Ary Waldir Ramos Díaz - publicado el 12/10/22

En la audiencia general, el papa Francisco prosigue con sus catequesis sobre el discernimiento y advierte que las quejas en la vida «son un veneno para el alma»

«Una persona que nunca desea es una persona inmóvil, quizás enferma, casi muerta». El deseo «es la brújula» para saber qué es lo que se quiere hacer con la propia vida, dijo el Papa Francisco durante la audiencia general del 12 de octubre de 2022.

Francisco subrayó hoy que un «ingrediente» indispensable en el arte del discernimiento (saber leer el alfabeto del corazón) es el deseo, luego de explicar en las catequesis anteriores otros aspectos del discernimiento: la oración y el conocimiento de sí.

En esta catequesis, el Papa comparó a las personas que no saben desear al paralítico del Evangelio (Mc 10,51).
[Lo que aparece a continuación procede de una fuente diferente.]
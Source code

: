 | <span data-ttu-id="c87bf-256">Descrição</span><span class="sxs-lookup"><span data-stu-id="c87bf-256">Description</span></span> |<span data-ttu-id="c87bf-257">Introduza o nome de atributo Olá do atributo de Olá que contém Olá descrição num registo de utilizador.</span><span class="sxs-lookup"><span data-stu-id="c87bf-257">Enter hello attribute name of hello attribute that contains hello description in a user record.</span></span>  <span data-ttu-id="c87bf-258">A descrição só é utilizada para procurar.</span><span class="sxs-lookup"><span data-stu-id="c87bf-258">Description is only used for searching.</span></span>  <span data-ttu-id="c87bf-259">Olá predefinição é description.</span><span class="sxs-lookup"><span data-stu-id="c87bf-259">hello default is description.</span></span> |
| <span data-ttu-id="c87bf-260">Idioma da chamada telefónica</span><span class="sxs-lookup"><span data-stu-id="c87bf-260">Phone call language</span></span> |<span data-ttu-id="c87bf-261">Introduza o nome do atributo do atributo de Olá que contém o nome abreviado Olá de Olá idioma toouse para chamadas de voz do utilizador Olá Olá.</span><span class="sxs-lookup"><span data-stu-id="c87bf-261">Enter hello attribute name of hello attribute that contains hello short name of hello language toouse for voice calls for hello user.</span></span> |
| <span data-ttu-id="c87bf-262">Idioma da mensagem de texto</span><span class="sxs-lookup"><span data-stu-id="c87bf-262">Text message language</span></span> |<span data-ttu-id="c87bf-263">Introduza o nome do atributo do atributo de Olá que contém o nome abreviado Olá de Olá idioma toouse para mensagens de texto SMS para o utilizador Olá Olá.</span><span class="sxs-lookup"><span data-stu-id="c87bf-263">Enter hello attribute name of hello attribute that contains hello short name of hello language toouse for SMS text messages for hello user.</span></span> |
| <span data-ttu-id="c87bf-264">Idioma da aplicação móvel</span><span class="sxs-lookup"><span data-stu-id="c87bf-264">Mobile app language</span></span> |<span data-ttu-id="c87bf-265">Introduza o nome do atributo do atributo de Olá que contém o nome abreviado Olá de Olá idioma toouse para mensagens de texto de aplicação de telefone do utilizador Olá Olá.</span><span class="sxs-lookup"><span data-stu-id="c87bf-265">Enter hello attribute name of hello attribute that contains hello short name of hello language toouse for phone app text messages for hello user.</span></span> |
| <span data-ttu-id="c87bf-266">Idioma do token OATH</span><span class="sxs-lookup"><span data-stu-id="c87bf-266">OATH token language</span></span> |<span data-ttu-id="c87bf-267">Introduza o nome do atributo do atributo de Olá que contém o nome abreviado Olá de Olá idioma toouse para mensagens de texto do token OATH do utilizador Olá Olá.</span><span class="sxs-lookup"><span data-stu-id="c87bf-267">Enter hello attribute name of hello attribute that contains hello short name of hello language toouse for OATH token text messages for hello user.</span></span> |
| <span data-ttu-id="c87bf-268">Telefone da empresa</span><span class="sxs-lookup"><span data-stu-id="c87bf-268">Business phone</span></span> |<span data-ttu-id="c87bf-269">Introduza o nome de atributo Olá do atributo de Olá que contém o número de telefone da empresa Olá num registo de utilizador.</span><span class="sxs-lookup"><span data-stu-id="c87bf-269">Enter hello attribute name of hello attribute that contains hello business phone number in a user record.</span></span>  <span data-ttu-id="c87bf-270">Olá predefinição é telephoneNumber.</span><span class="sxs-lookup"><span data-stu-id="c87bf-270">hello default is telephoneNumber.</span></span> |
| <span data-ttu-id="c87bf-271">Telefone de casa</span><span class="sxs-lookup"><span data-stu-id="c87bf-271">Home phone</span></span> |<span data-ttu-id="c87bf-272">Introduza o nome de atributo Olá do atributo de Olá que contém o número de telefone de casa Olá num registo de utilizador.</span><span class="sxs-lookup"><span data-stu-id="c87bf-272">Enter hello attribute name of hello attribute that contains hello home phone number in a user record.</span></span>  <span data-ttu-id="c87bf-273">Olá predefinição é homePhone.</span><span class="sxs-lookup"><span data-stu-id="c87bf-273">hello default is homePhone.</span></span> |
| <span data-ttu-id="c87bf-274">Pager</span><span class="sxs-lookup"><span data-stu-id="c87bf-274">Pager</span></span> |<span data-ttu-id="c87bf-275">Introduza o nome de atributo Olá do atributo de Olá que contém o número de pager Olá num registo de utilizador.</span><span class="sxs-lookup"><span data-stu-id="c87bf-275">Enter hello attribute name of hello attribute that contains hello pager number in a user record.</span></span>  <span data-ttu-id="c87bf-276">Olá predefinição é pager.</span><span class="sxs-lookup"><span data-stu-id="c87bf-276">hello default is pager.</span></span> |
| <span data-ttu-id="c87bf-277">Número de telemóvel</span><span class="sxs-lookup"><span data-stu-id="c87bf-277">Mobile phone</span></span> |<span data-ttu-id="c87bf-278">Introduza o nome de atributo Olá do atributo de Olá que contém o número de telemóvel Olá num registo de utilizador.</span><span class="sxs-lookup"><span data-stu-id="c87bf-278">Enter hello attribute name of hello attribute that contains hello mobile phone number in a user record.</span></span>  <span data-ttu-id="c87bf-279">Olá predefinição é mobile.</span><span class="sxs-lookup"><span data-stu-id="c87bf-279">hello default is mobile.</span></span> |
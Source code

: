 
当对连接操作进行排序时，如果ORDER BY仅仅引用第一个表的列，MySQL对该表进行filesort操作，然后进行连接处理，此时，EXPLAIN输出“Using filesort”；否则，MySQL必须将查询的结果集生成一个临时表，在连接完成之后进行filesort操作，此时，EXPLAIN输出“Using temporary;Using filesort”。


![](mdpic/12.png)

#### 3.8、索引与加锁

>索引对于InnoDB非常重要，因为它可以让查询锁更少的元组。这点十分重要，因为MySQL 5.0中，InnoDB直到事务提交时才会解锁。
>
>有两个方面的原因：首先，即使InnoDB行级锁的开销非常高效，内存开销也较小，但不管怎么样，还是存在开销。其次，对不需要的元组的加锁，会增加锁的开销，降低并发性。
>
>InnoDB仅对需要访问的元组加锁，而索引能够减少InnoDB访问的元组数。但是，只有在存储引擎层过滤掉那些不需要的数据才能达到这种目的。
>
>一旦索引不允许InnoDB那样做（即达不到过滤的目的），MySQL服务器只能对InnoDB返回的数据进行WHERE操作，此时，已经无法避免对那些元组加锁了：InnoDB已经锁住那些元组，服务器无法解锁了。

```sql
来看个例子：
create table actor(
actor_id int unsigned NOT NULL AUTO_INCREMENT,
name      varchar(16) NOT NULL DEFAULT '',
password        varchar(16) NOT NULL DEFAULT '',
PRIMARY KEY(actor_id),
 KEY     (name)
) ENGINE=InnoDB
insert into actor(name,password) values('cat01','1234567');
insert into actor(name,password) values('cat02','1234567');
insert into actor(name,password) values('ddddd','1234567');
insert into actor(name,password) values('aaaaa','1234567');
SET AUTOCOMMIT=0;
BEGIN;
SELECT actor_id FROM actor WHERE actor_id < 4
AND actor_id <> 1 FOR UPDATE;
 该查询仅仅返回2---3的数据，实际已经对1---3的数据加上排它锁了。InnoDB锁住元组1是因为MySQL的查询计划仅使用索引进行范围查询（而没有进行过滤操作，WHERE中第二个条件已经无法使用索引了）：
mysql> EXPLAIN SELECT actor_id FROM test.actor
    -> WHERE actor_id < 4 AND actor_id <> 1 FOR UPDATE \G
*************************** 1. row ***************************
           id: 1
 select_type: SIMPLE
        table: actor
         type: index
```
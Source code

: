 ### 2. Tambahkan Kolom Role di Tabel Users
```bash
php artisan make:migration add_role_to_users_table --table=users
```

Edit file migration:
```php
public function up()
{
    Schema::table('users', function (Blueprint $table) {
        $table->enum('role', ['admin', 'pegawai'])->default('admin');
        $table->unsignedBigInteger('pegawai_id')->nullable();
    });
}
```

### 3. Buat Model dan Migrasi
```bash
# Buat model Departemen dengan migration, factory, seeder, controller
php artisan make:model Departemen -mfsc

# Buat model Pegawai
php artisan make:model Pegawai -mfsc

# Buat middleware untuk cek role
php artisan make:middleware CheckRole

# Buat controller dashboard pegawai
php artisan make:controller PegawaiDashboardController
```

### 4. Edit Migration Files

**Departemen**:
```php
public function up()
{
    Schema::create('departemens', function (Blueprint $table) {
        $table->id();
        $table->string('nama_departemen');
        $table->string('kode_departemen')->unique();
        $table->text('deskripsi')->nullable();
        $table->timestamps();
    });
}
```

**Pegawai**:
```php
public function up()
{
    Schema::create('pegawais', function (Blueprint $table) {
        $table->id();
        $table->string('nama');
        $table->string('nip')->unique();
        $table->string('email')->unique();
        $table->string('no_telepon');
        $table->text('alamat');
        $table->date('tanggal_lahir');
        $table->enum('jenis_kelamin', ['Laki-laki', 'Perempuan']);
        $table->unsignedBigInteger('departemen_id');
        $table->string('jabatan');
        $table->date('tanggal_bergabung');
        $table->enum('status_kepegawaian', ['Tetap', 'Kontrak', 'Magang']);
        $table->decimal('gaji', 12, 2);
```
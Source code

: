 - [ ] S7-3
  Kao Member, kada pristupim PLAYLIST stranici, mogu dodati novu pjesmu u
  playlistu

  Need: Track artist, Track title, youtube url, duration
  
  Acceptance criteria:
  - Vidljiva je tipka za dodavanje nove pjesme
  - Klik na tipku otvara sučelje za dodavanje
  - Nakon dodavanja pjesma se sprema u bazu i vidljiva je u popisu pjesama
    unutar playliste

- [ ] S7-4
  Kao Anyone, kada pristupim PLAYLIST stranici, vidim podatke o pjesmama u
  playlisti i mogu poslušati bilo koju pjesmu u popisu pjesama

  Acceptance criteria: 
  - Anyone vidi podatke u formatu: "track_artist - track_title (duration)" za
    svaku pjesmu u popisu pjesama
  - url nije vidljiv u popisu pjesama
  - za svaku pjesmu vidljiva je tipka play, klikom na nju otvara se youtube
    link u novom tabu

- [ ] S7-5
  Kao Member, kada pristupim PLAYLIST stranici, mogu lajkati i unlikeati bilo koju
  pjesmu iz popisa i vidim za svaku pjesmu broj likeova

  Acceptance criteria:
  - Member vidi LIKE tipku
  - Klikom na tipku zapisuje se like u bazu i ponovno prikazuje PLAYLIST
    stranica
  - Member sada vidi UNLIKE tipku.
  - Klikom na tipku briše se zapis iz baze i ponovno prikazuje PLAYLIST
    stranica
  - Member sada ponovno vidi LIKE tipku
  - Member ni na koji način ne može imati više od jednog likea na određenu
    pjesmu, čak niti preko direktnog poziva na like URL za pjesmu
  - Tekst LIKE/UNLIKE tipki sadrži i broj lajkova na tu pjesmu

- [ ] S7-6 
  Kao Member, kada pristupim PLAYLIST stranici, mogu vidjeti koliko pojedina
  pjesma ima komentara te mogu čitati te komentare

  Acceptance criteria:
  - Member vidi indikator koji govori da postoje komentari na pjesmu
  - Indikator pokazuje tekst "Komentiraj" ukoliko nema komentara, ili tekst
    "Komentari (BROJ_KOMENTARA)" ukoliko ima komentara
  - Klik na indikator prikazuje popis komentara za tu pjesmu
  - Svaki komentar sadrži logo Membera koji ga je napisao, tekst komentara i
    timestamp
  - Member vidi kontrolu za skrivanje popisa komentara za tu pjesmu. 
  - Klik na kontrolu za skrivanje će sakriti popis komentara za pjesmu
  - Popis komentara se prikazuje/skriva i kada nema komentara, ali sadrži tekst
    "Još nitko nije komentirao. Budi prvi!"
Indicando que «muchas personas sufren porque no saben lo que quieren en su propia vida». «¿Qué quieres hacer con tu vida?».

¿Pero cómo es posible reconocer el deseo que habita en nuestro corazón puesto allí por Dios? A continuación, 5 claves propuestas por el Papa para discernir sobre el deseo:

1Desear, es hacer brillar nuestra estrella

El término «deseo«, en la raíz, es una nostalgia de plenitud que no encuentra nunca plena satisfacción, y es el signo de la presencia de Dios en nosotros, explicó el Papa. 

El deseo no son las ganas del momento. De hecho, lo explica literalmente «la falta de la estrella«, usando la palabra italiana que viene de un término latín muy hermoso, de-sidus, señaló.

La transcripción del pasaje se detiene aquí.